» Activity:
Search the listing below for the string "plus", then copy every line it appears in.

» Data section:
□ □ □

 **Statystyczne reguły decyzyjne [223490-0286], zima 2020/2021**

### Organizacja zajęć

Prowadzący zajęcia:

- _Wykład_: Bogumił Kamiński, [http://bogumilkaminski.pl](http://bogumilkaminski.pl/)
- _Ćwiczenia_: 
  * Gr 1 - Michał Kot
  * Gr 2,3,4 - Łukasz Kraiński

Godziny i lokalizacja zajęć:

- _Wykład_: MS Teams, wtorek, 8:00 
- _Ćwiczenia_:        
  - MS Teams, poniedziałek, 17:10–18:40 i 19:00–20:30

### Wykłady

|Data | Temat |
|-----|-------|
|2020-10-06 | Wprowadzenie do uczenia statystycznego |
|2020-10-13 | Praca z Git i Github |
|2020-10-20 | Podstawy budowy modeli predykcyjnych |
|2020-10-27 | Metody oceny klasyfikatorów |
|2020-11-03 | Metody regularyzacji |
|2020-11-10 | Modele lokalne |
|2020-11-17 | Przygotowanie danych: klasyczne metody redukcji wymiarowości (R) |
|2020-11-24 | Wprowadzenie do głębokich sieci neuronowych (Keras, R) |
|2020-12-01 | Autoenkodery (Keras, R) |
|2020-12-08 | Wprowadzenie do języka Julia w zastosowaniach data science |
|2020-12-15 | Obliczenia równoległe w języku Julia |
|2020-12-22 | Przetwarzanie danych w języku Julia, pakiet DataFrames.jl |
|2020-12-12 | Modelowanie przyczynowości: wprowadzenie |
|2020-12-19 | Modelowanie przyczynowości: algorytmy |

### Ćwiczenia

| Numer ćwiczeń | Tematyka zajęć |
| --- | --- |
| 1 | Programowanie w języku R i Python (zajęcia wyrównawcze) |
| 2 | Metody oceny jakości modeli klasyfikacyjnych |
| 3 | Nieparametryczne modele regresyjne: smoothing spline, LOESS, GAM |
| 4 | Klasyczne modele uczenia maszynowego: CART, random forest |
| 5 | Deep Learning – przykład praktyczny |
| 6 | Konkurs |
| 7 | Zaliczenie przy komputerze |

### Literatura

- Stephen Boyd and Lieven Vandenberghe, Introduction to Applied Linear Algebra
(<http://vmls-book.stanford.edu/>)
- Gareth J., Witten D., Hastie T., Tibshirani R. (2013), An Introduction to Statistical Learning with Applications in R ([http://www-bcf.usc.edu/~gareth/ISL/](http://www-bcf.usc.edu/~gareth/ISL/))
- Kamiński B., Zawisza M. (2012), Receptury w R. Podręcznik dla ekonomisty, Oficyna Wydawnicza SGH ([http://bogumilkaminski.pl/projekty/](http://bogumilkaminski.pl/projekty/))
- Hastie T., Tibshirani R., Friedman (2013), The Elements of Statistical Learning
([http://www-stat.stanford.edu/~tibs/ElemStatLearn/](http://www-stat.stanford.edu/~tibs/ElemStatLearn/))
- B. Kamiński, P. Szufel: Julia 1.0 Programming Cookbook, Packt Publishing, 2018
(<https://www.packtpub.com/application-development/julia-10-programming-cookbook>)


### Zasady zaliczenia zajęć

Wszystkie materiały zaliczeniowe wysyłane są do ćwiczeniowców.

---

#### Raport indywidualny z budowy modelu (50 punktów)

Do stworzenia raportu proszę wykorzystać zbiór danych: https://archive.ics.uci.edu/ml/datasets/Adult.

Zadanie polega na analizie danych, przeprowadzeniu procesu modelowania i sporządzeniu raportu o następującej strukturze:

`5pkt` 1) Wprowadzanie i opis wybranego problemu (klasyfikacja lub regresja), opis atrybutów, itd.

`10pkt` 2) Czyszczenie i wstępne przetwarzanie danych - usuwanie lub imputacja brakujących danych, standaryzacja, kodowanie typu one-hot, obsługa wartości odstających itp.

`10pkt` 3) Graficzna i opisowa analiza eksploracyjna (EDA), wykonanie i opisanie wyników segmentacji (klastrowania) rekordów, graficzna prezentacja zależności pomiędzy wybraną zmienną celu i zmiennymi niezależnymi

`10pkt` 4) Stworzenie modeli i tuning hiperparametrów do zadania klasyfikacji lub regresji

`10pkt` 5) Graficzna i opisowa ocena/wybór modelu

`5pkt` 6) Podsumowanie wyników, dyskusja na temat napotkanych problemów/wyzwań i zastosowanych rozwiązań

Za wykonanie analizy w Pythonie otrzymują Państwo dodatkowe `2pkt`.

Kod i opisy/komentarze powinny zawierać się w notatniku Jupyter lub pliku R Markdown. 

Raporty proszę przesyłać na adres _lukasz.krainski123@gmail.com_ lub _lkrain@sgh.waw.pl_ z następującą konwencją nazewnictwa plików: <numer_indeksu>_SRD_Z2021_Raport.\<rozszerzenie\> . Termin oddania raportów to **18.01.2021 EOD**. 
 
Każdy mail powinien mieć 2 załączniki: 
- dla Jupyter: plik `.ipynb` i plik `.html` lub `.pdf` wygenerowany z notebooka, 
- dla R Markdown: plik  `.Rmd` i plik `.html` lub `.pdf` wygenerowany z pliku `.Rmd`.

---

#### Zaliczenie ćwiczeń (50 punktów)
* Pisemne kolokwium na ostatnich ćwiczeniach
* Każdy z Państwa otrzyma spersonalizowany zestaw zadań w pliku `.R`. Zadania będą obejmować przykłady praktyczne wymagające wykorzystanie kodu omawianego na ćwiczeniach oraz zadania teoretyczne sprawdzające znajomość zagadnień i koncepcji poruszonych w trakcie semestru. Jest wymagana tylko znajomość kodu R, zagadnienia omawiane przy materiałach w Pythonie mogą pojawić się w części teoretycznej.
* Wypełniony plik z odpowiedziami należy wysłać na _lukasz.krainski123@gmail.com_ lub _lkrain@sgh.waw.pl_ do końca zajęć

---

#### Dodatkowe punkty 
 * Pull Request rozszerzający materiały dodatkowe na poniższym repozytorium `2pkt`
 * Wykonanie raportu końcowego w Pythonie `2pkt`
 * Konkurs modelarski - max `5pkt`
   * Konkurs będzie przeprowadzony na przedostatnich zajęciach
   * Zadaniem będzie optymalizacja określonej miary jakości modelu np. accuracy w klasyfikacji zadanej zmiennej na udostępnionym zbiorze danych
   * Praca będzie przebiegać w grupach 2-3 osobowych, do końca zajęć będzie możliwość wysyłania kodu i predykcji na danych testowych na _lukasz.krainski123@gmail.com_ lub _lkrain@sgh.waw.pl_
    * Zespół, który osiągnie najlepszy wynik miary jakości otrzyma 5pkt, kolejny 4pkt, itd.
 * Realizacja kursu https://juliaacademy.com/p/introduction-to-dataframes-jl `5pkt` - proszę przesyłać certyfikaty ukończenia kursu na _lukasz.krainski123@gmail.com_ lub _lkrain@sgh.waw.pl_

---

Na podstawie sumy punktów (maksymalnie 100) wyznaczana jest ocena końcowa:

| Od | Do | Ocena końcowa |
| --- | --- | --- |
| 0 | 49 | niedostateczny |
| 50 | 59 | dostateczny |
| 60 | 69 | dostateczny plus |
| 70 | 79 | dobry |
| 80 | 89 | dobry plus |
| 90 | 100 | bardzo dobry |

□ □ □

» Solution to the problem:
| 60 | 69 | dostateczny plus |
| 80 | 89 | dobry plus |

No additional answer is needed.